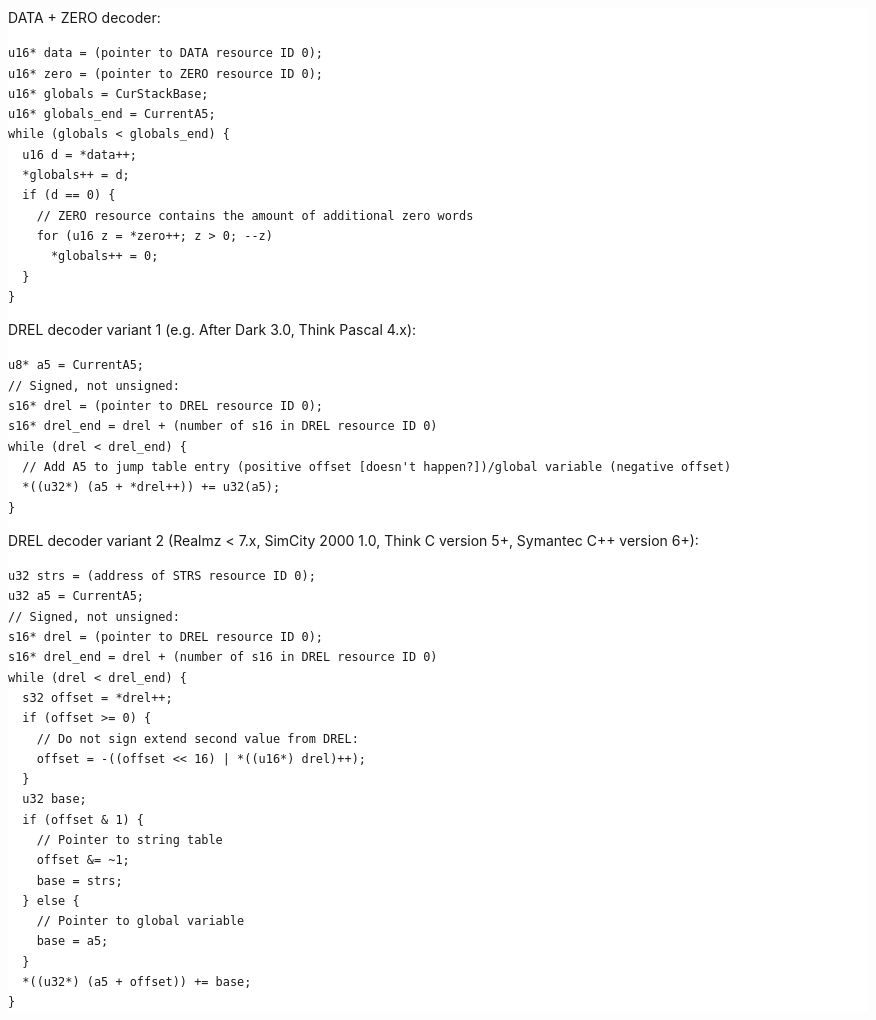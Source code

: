 DATA + ZERO decoder:

```
u16* data = (pointer to DATA resource ID 0);
u16* zero = (pointer to ZERO resource ID 0);
u16* globals = CurStackBase;
u16* globals_end = CurrentA5;
while (globals < globals_end) {
  u16 d = *data++;
  *globals++ = d;
  if (d == 0) {
    // ZERO resource contains the amount of additional zero words
    for (u16 z = *zero++; z > 0; --z)
      *globals++ = 0;
  }
}
```

DREL decoder variant 1 (e.g. After Dark 3.0, Think Pascal 4.x):

```
u8* a5 = CurrentA5;
// Signed, not unsigned:
s16* drel = (pointer to DREL resource ID 0);
s16* drel_end = drel + (number of s16 in DREL resource ID 0)
while (drel < drel_end) {
  // Add A5 to jump table entry (positive offset [doesn't happen?])/global variable (negative offset)
  *((u32*) (a5 + *drel++)) += u32(a5);
}
```

DREL decoder variant 2 (Realmz < 7.x, SimCity 2000 1.0, Think C version 5+, Symantec C++ version 6+):

```
u32 strs = (address of STRS resource ID 0);
u32 a5 = CurrentA5;
// Signed, not unsigned:
s16* drel = (pointer to DREL resource ID 0);
s16* drel_end = drel + (number of s16 in DREL resource ID 0)
while (drel < drel_end) {
  s32 offset = *drel++;
  if (offset >= 0) {
    // Do not sign extend second value from DREL:
    offset = -((offset << 16) | *((u16*) drel)++);
  }
  u32 base;
  if (offset & 1) {
    // Pointer to string table
    offset &= ~1;
    base = strs;
  } else {
    // Pointer to global variable
    base = a5;
  }
  *((u32*) (a5 + offset)) += base;
}
```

════════════════════

What to do:
Say how many lines of the data hold the string "variant". Reply with the number alone.

Exercise output:
2